Exercise goal:
Please restate every line below exactly, without any pictures.

──────────

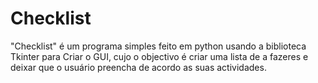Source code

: # Checklist
 "Checklist" é um programa simples feito em python usando a biblioteca Tkinter para Criar o GUI, cujo o objectivo é criar uma lista de a fazeres e deixar que o usuário preencha de acordo as suas actividades.
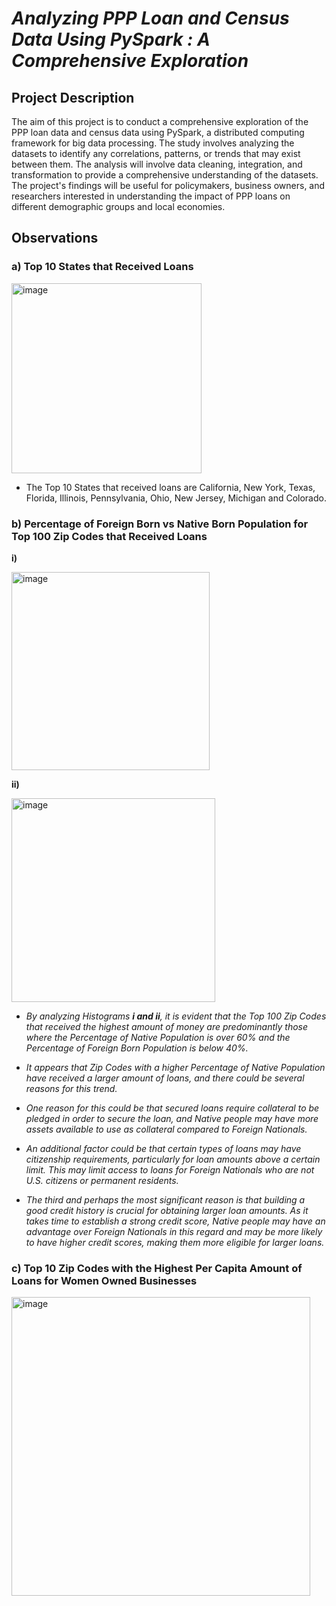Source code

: # _**Analyzing PPP Loan and Census Data Using PySpark : A Comprehensive Exploration**_


## **Project Description**

The aim of this project is to conduct a comprehensive exploration of the PPP loan data and census data using PySpark, a distributed computing framework for big data processing. The study involves analyzing the datasets to identify any correlations, patterns, or trends that may exist between them. The analysis will involve data cleaning, integration, and transformation to provide a comprehensive understanding of the datasets. The project's findings will be useful for policymakers, business owners, and researchers interested in understanding the impact of PPP loans on different demographic groups and local economies. 

## **Observations**

### **a) Top 10 States that Received Loans**

<img width="304" alt="image" src="https://user-images.githubusercontent.com/70052374/226200781-8f9bee3f-6e49-4717-92fb-742d8b39b6f0.png">


* The Top 10 States that received loans are California, New York, Texas, Florida, Illinois, Pennsylvania, Ohio, New Jersey, Michigan and Colorado.


### **b) Percentage of Foreign Born vs Native Born Population for Top 100 Zip Codes that Received Loans**

**i)**

<img width="317" alt="image" src="https://user-images.githubusercontent.com/70052374/226200980-ddcb80c3-5fb9-47da-bd64-16a7563fd74c.png">


**ii)**

<img width="326" alt="image" src="https://user-images.githubusercontent.com/70052374/226201001-d8e63e22-9c60-45e0-abcd-d8337770b9a7.png">


* *By analyzing Histograms **i and ii**, it is evident that the Top 100 Zip Codes that received the highest amount of money are predominantly those where the Percentage of Native Population is over 60% and the Percentage of Foreign Born Population is below 40%.*

* *It appears that Zip Codes with a higher Percentage of Native Population have received a larger amount of loans, and there could be several reasons for this trend.*

* *One reason for this could be that secured loans require collateral to be pledged in order to secure the loan, and Native people may have more assets available to use as collateral compared to Foreign Nationals.*

* *An additional factor could be that certain types of loans may have citizenship requirements, particularly for loan amounts above a certain limit. This may limit access to loans for Foreign Nationals who are not U.S. citizens or permanent residents.*

* *The third and perhaps the most significant reason is that building a good credit history is crucial for obtaining larger loan amounts. As it takes time to establish a strong credit score, Native people may have an advantage over Foreign Nationals in this regard and may be more likely to have higher credit scores, making them more eligible for larger loans.*


### **c) Top 10 Zip Codes with the Highest Per Capita Amount of Loans for Women Owned Businesses**


<img width="478" alt="image" src="https://user-images.githubusercontent.com/70052374/226203857-8d779822-5e1d-47b1-a966-8604f2e79e44.png">


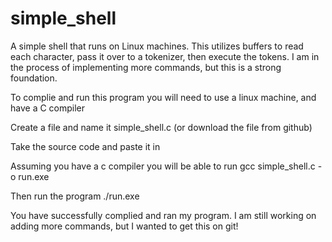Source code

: # simple_shell
A simple shell that runs on Linux machines. This utilizes buffers to read each character, pass it over to a tokenizer, then execute the tokens. I am in the process of implementing more commands, but this is a strong foundation.

To complie and run this program you will need to use a linux machine, and have a C compiler

 Create a file and name it simple_shell.c (or download the file from github)

 Take the source code and paste it in

 Assuming you have a c compiler you will be able to run
     gcc simple_shell.c -o run.exe

Then run the program
    ./run.exe

You have successfully complied and ran my program. I am still working on adding more commands, but I wanted to get this on git!
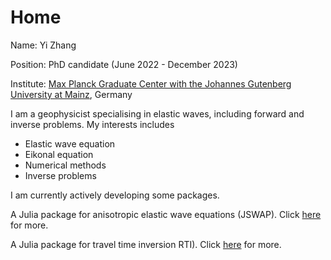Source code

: # Home

Name: Yi Zhang

Position: PhD candidate (June 2022 - December 2023)

Institute: [Max Planck Graduate Center with the Johannes Gutenberg University at Mainz](https://www.mpgc-mainz.de/9583/Students), Germany

I am a geophysicist specialising in elastic waves, including forward and inverse problems. My interests includes
- Elastic wave equation
- Eikonal equation
- Numerical methods
- Inverse problems

I am currently actively developing some packages.

A Julia package for anisotropic elastic wave equations (JSWAP). Click [here](https://github.com/deconvolution/JSWAP) for more.

A Julia package for travel time inversion RTI). Click [here](https://github.com/deconvolution/RTI) for more.
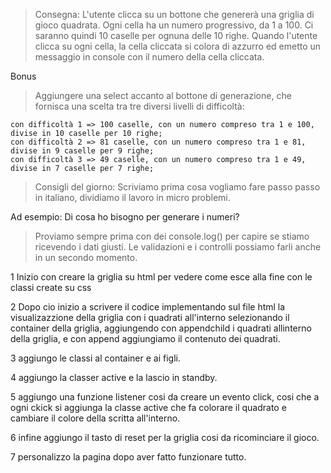 > Consegna:
> L'utente clicca su un bottone che genererà una griglia di gioco quadrata. Ogni cella ha un numero progressivo, da 1 a 100. Ci saranno quindi 10 caselle per ognuna delle 10 righe. Quando l'utente clicca su ogni cella, la cella cliccata si colora di azzurro ed emetto un messaggio in console con il numero della cella cliccata.

Bonus
> Aggiungere una select accanto al bottone di generazione, che fornisca una scelta tra tre diversi livelli di difficoltà:

    con difficoltà 1 => 100 caselle, con un numero compreso tra 1 e 100, divise in 10 caselle per 10 righe;
    con difficoltà 2 => 81 caselle, con un numero compreso tra 1 e 81, divise in 9 caselle per 9 righe;
    con difficoltà 3 => 49 caselle, con un numero compreso tra 1 e 49, divise in 7 caselle per 7 righe;

> Consigli del giorno:
>  Scriviamo prima cosa vogliamo fare passo passo in italiano, dividiamo il lavoro in micro problemi.

Ad esempio: Di cosa ho bisogno per generare i numeri?

> Proviamo sempre prima con dei console.log() per capire se stiamo ricevendo i dati giusti. Le validazioni e i controlli possiamo farli anche in un secondo momento.

<!-- SCOMPONIAMO IL PROBLEMA IN MICRO PASSAGGI SEMPLICI IN ITALIANO -->

1 Inizio con creare la griglia su html per vedere come esce alla fine con le classi create su css

2 Dopo cio inizio a scrivere il codice implementando sul file html la visualizazzione della griglia con i quadrati all'interno selezionando il container della griglia, aggiungendo con appendchild i quadrati allinterno della griglia, e con append aggiungiamo il contenuto dei quadrati.

3 aggiungo le classi al container e ai figli.

4 aggiungo la classer active e la lascio in standby.

5 aggiungo una funzione listener cosi da creare un evento click, cosi che a ogni ckick si aggiunga la classe active che fa colorare il quadrato e cambiare il colore della scritta all'interno.

6 infine aggiungo il tasto di reset per la griglia cosi da ricominciare il gioco.

7 personalizzo la pagina dopo aver fatto funzionare tutto.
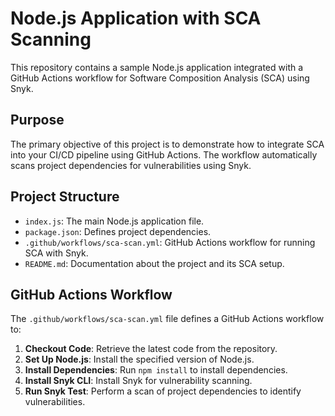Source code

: # Node.js Application with SCA Scanning

This repository contains a sample Node.js application integrated with a GitHub Actions workflow for Software Composition Analysis (SCA) using Snyk.

## Purpose

The primary objective of this project is to demonstrate how to integrate SCA into your CI/CD pipeline using GitHub Actions. The workflow automatically scans project dependencies for vulnerabilities using Snyk.

## Project Structure

- `index.js`: The main Node.js application file.
- `package.json`: Defines project dependencies.
- `.github/workflows/sca-scan.yml`: GitHub Actions workflow for running SCA with Snyk.
- `README.md`: Documentation about the project and its SCA setup.

## GitHub Actions Workflow

The `.github/workflows/sca-scan.yml` file defines a GitHub Actions workflow to:

1. **Checkout Code**: Retrieve the latest code from the repository.
2. **Set Up Node.js**: Install the specified version of Node.js.
3. **Install Dependencies**: Run `npm install` to install dependencies.
4. **Install Snyk CLI**: Install Snyk for vulnerability scanning.
5. **Run Snyk Test**: Perform a scan of project dependencies to identify vulnerabilities.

──────────

Task response:
Source code

: # Checklist
 "Checklist" é um programa simples feito em python usando a biblioteca Tkinter para Criar o GUI, cujo o objectivo é criar uma lista de a fazeres e deixar que o usuário preencha de acordo as suas actividades.
Source code

: # _**Analyzing PPP Loan and Census Data Using PySpark : A Comprehensive Exploration**_


## **Project Description**

The aim of this project is to conduct a comprehensive exploration of the PPP loan data and census data using PySpark, a distributed computing framework for big data processing. The study involves analyzing the datasets to identify any correlations, patterns, or trends that may exist between them. The analysis will involve data cleaning, integration, and transformation to provide a comprehensive understanding of the datasets. The project's findings will be useful for policymakers, business owners, and researchers interested in understanding the impact of PPP loans on different demographic groups and local economies. 

## **Observations**

### **a) Top 10 States that Received Loans**

<img width="304" alt="image" src="https://user-images.githubusercontent.com/70052374/226200781-8f9bee3f-6e49-4717-92fb-742d8b39b6f0.png">


* The Top 10 States that received loans are California, New York, Texas, Florida, Illinois, Pennsylvania, Ohio, New Jersey, Michigan and Colorado.


### **b) Percentage of Foreign Born vs Native Born Population for Top 100 Zip Codes that Received Loans**

**i)**

<img width="317" alt="image" src="https://user-images.githubusercontent.com/70052374/226200980-ddcb80c3-5fb9-47da-bd64-16a7563fd74c.png">


**ii)**

<img width="326" alt="image" src="https://user-images.githubusercontent.com/70052374/226201001-d8e63e22-9c60-45e0-abcd-d8337770b9a7.png">


* *By analyzing Histograms **i and ii**, it is evident that the Top 100 Zip Codes that received the highest amount of money are predominantly those where the Percentage of Native Population is over 60% and the Percentage of Foreign Born Population is below 40%.*

* *It appears that Zip Codes with a higher Percentage of Native Population have received a larger amount of loans, and there could be several reasons for this trend.*

* *One reason for this could be that secured loans require collateral to be pledged in order to secure the loan, and Native people may have more assets available to use as collateral compared to Foreign Nationals.*

* *An additional factor could be that certain types of loans may have citizenship requirements, particularly for loan amounts above a certain limit. This may limit access to loans for Foreign Nationals who are not U.S. citizens or permanent residents.*

* *The third and perhaps the most significant reason is that building a good credit history is crucial for obtaining larger loan amounts. As it takes time to establish a strong credit score, Native people may have an advantage over Foreign Nationals in this regard and may be more likely to have higher credit scores, making them more eligible for larger loans.*


### **c) Top 10 Zip Codes with the Highest Per Capita Amount of Loans for Women Owned Businesses**


<img width="478" alt="image" src="https://user-images.githubusercontent.com/70052374/226203857-8d779822-5e1d-47b1-a966-8604f2e79e44.png">


Source code

: # simple_shell
A simple shell that runs on Linux machines. This utilizes buffers to read each character, pass it over to a tokenizer, then execute the tokens. I am in the process of implementing more commands, but this is a strong foundation.

To complie and run this program you will need to use a linux machine, and have a C compiler

 Create a file and name it simple_shell.c (or download the file from github)

 Take the source code and paste it in

 Assuming you have a c compiler you will be able to run
     gcc simple_shell.c -o run.exe

Then run the program
    ./run.exe

You have successfully complied and ran my program. I am still working on adding more commands, but I wanted to get this on git!
Source code

: # Home

Name: Yi Zhang

Position: PhD candidate (June 2022 - December 2023)

Institute: [Max Planck Graduate Center with the Johannes Gutenberg University at Mainz](https://www.mpgc-mainz.de/9583/Students), Germany

I am a geophysicist specialising in elastic waves, including forward and inverse problems. My interests includes
- Elastic wave equation
- Eikonal equation
- Numerical methods
- Inverse problems

I am currently actively developing some packages.

A Julia package for anisotropic elastic wave equations (JSWAP). Click [here](https://github.com/deconvolution/JSWAP) for more.

A Julia package for travel time inversion RTI). Click [here](https://github.com/deconvolution/RTI) for more.
 > Consegna:
> L'utente clicca su un bottone che genererà una griglia di gioco quadrata. Ogni cella ha un numero progressivo, da 1 a 100. Ci saranno quindi 10 caselle per ognuna delle 10 righe. Quando l'utente clicca su ogni cella, la cella cliccata si colora di azzurro ed emetto un messaggio in console con il numero della cella cliccata.

Bonus
> Aggiungere una select accanto al bottone di generazione, che fornisca una scelta tra tre diversi livelli di difficoltà:

    con difficoltà 1 => 100 caselle, con un numero compreso tra 1 e 100, divise in 10 caselle per 10 righe;
    con difficoltà 2 => 81 caselle, con un numero compreso tra 1 e 81, divise in 9 caselle per 9 righe;
    con difficoltà 3 => 49 caselle, con un numero compreso tra 1 e 49, divise in 7 caselle per 7 righe;

> Consigli del giorno:
>  Scriviamo prima cosa vogliamo fare passo passo in italiano, dividiamo il lavoro in micro problemi.

Ad esempio: Di cosa ho bisogno per generare i numeri?

> Proviamo sempre prima con dei console.log() per capire se stiamo ricevendo i dati giusti. Le validazioni e i controlli possiamo farli anche in un secondo momento.

<!-- SCOMPONIAMO IL PROBLEMA IN MICRO PASSAGGI SEMPLICI IN ITALIANO -->

1 Inizio con creare la griglia su html per vedere come esce alla fine con le classi create su css

2 Dopo cio inizio a scrivere il codice implementando sul file html la visualizazzione della griglia con i quadrati all'interno selezionando il container della griglia, aggiungendo con appendchild i quadrati allinterno della griglia, e con append aggiungiamo il contenuto dei quadrati.

3 aggiungo le classi al container e ai figli.

4 aggiungo la classer active e la lascio in standby.

5 aggiungo una funzione listener cosi da creare un evento click, cosi che a ogni ckick si aggiunga la classe active che fa colorare il quadrato e cambiare il colore della scritta all'interno.

6 infine aggiungo il tasto di reset per la griglia cosi da ricominciare il gioco.

7 personalizzo la pagina dopo aver fatto funzionare tutto.
Source code

: # Node.js Application with SCA Scanning

This repository contains a sample Node.js application integrated with a GitHub Actions workflow for Software Composition Analysis (SCA) using Snyk.

## Purpose

The primary objective of this project is to demonstrate how to integrate SCA into your CI/CD pipeline using GitHub Actions. The workflow automatically scans project dependencies for vulnerabilities using Snyk.

## Project Structure

- `index.js`: The main Node.js application file.
- `package.json`: Defines project dependencies.
- `.github/workflows/sca-scan.yml`: GitHub Actions workflow for running SCA with Snyk.
- `README.md`: Documentation about the project and its SCA setup.

## GitHub Actions Workflow

The `.github/workflows/sca-scan.yml` file defines a GitHub Actions workflow to:

1. **Checkout Code**: Retrieve the latest code from the repository.
2. **Set Up Node.js**: Install the specified version of Node.js.
3. **Install Dependencies**: Run `npm install` to install dependencies.
4. **Install Snyk CLI**: Install Snyk for vulnerability scanning.
5. **Run Snyk Test**: Perform a scan of project dependencies to identify vulnerabilities.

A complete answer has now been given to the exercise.